Luiz Carlos Hespanhol Junior (1986) is a sports physiotherapist. After his graduation he worked in private physiotherapy clinics and in an elite track and field team (national and Olympic level) in São Paulo, Brazil. His master’s dissertation (UNICID, Brazil) was on the epidemiology of running injuries, and then he got a Brazilian scholarship (from CAPES) to do his PhD in the Department of Public and Occupational Health and EMGO+ Institute at VU University Medical Center in Amsterdam. He is also a research fellow of the São Paulo Running Injury Group (SPRunIG) in Brazil. His main interest is in sports and physical activity research, including the promotion of physical activity and the prevention and treatment of sports injuries.
Miriam van Reijen (1983) studied Development Economics at the Wageningen University and Research Centre en Human Movement Sciences at the Vrije Universiteit in Amsterdam. As an ambitious athlete she won Dutch Championships medals in the marathon and duathlon in 2009, 2010, 2011 and 2014 with a personal best of 2h41. In addition to running she started her own company focussing on training, nutrition and freelance writing, publishing a cookbook for runners in 2013. However, research kept her interest and in 2013 she came back to the VU to do her PhD.
Willem van Mechelen is Head Department of Department of Public and Occupational Health of VU University Medical Centre and Co- Director EMGO+ Institute of VU University Medical Centre. Willem van Mechelen (1952) was born and raised in Amsterdam, the Netherlands. After completion of his training as a PE-teacher he worked for 9 years at an Amsterdam high school. He combined this with studying medicine at the University of Amsterdam. After his certification as an MD in 1982 he started working at various out-patient clinics as a sports and occupational physician. He also started in that year his scientific career with a part-time appointment at the Faculty of Human Movement Sciences of the Vrije Universiteit in Amsterdam. He earned his PhD in Human Movement Sciences in 1992. He also is a board certified occupational physician and a registered epidemiologist. Currently, he is employed by the VU University Medical Centre in Amsterdam as a full professor of Occupational and Sports Medicine.
Mireille van Poppel (1966) is Medical Biologist and Epidemiologist. She works since 2000 at the Department of Public and Occupational Health of the VU University Medical Center and EMGO+ institute. She is Associate Professor within the research line “Sport, Physical Activity and Health”. Within this research line, she worked in the broad field of physical activity and health, predominantly evaluating interventions for promoting physical activity in diverse target groups. In recent years, her focus was more and more on physical activity in and around pregnancy.
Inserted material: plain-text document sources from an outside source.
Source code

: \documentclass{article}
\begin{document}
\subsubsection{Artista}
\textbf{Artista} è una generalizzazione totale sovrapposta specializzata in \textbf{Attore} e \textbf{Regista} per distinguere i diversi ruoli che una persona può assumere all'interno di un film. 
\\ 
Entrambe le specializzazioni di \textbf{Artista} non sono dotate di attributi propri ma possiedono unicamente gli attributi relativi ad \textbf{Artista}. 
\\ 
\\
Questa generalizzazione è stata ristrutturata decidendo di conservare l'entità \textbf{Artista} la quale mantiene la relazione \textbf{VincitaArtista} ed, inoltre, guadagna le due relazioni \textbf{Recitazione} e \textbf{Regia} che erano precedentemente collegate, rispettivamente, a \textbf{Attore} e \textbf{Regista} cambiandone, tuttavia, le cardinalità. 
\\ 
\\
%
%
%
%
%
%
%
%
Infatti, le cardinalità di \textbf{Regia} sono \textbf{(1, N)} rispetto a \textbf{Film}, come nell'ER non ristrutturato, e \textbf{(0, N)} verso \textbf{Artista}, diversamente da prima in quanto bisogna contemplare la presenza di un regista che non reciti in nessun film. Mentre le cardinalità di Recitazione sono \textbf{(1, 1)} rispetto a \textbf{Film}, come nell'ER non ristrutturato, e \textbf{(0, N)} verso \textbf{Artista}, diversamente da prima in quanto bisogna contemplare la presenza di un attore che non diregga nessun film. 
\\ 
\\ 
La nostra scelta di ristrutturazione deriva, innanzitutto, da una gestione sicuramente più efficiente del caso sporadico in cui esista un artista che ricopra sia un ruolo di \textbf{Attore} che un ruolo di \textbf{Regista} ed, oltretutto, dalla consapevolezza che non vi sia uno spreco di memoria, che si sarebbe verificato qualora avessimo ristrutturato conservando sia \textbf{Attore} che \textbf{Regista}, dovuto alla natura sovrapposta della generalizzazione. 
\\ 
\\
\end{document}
Ingrid Vriend (1973) has studied both Human Movement Science and Epidemiology. She works as a researcher at VeiligheidNL (Consumer Safety Institute) focusing, among other things, at sports injuries with a special interest in effective prevention efforts, intervention evaluations and the registration of injuries. For the present study she works parttime at the EMGO+ Institute as an embedded researcher. This serves as a link between science and the field of practice. In her free time she likes traveling, sports, and photography.